EXERCISE GOAL: Scan the entries below, and for each line that includes the word "align", make a copy.

SOURCE RECORDS:
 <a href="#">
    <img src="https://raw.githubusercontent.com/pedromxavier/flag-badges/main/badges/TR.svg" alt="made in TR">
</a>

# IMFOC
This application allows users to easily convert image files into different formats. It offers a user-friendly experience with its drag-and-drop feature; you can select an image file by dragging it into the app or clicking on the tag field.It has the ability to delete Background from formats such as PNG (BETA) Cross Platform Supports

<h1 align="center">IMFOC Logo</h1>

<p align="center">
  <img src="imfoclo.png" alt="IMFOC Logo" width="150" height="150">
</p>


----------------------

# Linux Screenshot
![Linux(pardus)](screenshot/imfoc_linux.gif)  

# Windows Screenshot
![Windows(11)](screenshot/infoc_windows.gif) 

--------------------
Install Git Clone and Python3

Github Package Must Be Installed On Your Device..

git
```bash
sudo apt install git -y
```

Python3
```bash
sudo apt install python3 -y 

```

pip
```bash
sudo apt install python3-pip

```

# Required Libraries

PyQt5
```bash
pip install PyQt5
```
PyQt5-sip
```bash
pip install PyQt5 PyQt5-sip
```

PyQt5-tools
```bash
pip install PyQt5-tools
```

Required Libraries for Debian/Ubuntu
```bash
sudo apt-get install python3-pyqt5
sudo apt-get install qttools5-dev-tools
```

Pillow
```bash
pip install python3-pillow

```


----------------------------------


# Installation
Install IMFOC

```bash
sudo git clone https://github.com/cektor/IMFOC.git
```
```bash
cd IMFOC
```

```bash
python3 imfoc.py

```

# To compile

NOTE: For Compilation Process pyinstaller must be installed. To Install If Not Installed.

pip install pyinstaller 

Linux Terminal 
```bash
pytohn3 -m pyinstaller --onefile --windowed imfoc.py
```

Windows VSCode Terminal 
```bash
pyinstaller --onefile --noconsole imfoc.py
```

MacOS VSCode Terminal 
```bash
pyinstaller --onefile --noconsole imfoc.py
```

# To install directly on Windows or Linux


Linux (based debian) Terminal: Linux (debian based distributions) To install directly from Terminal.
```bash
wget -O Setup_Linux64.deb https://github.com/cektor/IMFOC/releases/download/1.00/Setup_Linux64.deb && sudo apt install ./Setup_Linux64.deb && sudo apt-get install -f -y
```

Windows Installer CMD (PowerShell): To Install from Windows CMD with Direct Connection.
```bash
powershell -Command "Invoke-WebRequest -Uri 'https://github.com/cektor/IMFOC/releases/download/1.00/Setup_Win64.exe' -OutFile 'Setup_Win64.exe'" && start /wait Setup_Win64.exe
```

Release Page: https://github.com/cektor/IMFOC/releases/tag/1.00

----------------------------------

EXERCISE SOLUTION:
<h1 align="center">IMFOC Logo</h1>
<p align="center">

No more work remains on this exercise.